**PROVIDED DATA:**

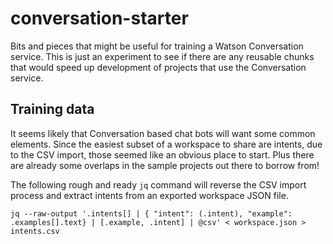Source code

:# conversation-starter

Bits and pieces that might be useful for training a Watson Conversation service. This
is just an experiment to see if there are any reusable chunks that would speed up
development of projects that use the Conversation service.

## Training data

It seems likely that Conversation based chat bots will want some common elements. Since
the easiest subset of a workspace to share are intents, due to the CSV import, those
seemed like an obvious place to start. Plus there are already some overlaps in the
sample projects out there to borrow from!

The following rough and ready `jq` command will reverse the CSV import process and
extract intents from an exported workspace JSON file.

```
jq --raw-output '.intents[] | { "intent": (.intent), "example": .examples[].text} | [.example, .intent] | @csv' < workspace.json > intents.csv
```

**WHAT TO WORK ON:** For the entries above, transcribe precisely the lines from the one with "extract intents from" through the end, including both.

**RESPONSE TO THIS EXERCISE:**
extract intents from an exported workspace JSON file.

```
jq --raw-output '.intents[] | { "intent": (.intent), "example": .examples[].text} | [.example, .intent] | @csv' < workspace.json > intents.csv
```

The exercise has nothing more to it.